Input records section start
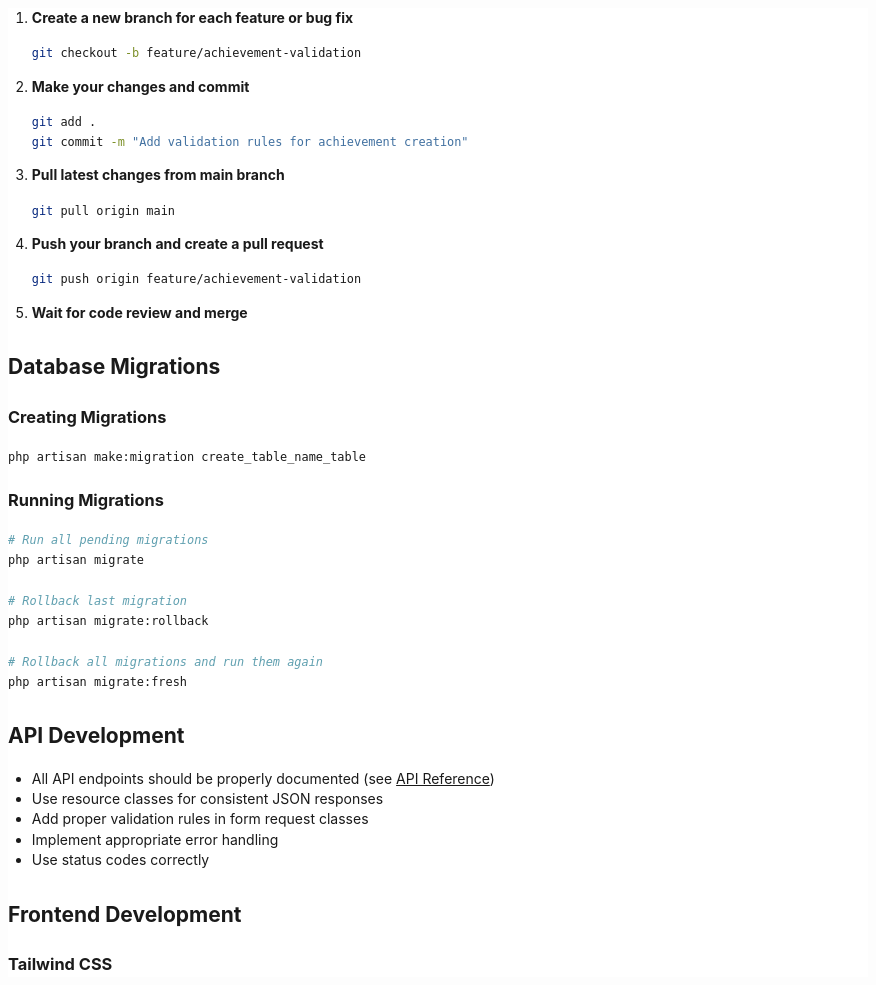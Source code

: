 1. **Create a new branch for each feature or bug fix**
   ```bash
   git checkout -b feature/achievement-validation
   ```

2. **Make your changes and commit**
   ```bash
   git add .
   git commit -m "Add validation rules for achievement creation"
   ```

3. **Pull latest changes from main branch**
   ```bash
   git pull origin main
   ```

4. **Push your branch and create a pull request**
   ```bash
   git push origin feature/achievement-validation
   ```

5. **Wait for code review and merge**

## Database Migrations

### Creating Migrations

```bash
php artisan make:migration create_table_name_table
```

### Running Migrations

```bash
# Run all pending migrations
php artisan migrate

# Rollback last migration
php artisan migrate:rollback

# Rollback all migrations and run them again
php artisan migrate:fresh
```

## API Development

- All API endpoints should be properly documented (see [API Reference](./api-reference.md))
- Use resource classes for consistent JSON responses
- Add proper validation rules in form request classes
- Implement appropriate error handling
- Use status codes correctly

## Frontend Development

### Tailwind CSS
Input records section end
- _Action item_: A faithful, word-for-word version of the records above is needed, with no images in it.

- _Expected answer_:
Source code

: 1. **Create a new branch for each feature or bug fix**
   ```bash
   git checkout -b feature/achievement-validation
   ```

2. **Make your changes and commit**
   ```bash
   git add .
   git commit -m "Add validation rules for achievement creation"
   ```

3. **Pull latest changes from main branch**
   ```bash
   git pull origin main
   ```

4. **Push your branch and create a pull request**
   ```bash
   git push origin feature/achievement-validation
   ```

5. **Wait for code review and merge**

## Database Migrations

### Creating Migrations

```bash
php artisan make:migration create_table_name_table
```

### Running Migrations

```bash
# Run all pending migrations
php artisan migrate

# Rollback last migration
php artisan migrate:rollback

# Rollback all migrations and run them again
php artisan migrate:fresh
```

## API Development

- All API endpoints should be properly documented (see [API Reference](./api-reference.md))
- Use resource classes for consistent JSON responses
- Add proper validation rules in form request classes
- Implement appropriate error handling
- Use status codes correctly

## Frontend Development

### Tailwind CSS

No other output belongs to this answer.